**REQUIRED WORK**: Each line of the data below that holds the word "Display" is to be reported in full.

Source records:

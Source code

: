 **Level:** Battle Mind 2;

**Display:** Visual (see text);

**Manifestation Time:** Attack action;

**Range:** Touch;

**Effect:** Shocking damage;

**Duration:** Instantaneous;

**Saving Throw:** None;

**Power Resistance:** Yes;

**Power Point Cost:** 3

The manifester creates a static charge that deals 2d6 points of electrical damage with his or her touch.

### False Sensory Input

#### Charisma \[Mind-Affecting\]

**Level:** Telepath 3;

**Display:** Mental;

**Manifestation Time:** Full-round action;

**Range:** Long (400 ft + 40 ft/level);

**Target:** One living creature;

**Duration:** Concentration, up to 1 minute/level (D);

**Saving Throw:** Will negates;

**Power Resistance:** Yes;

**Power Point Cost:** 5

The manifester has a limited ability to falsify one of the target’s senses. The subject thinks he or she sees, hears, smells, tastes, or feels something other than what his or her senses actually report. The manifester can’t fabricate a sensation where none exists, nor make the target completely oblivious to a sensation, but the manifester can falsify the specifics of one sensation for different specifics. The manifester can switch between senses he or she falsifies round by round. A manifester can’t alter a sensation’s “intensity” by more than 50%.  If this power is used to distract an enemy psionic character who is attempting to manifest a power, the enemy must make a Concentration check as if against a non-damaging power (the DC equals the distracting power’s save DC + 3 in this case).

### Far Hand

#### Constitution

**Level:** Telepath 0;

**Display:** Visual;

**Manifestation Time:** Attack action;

**RESULT OF THE EXERCISE**:
**Display:** Visual (see text);
**Display:** Mental;
**Display:** Visual;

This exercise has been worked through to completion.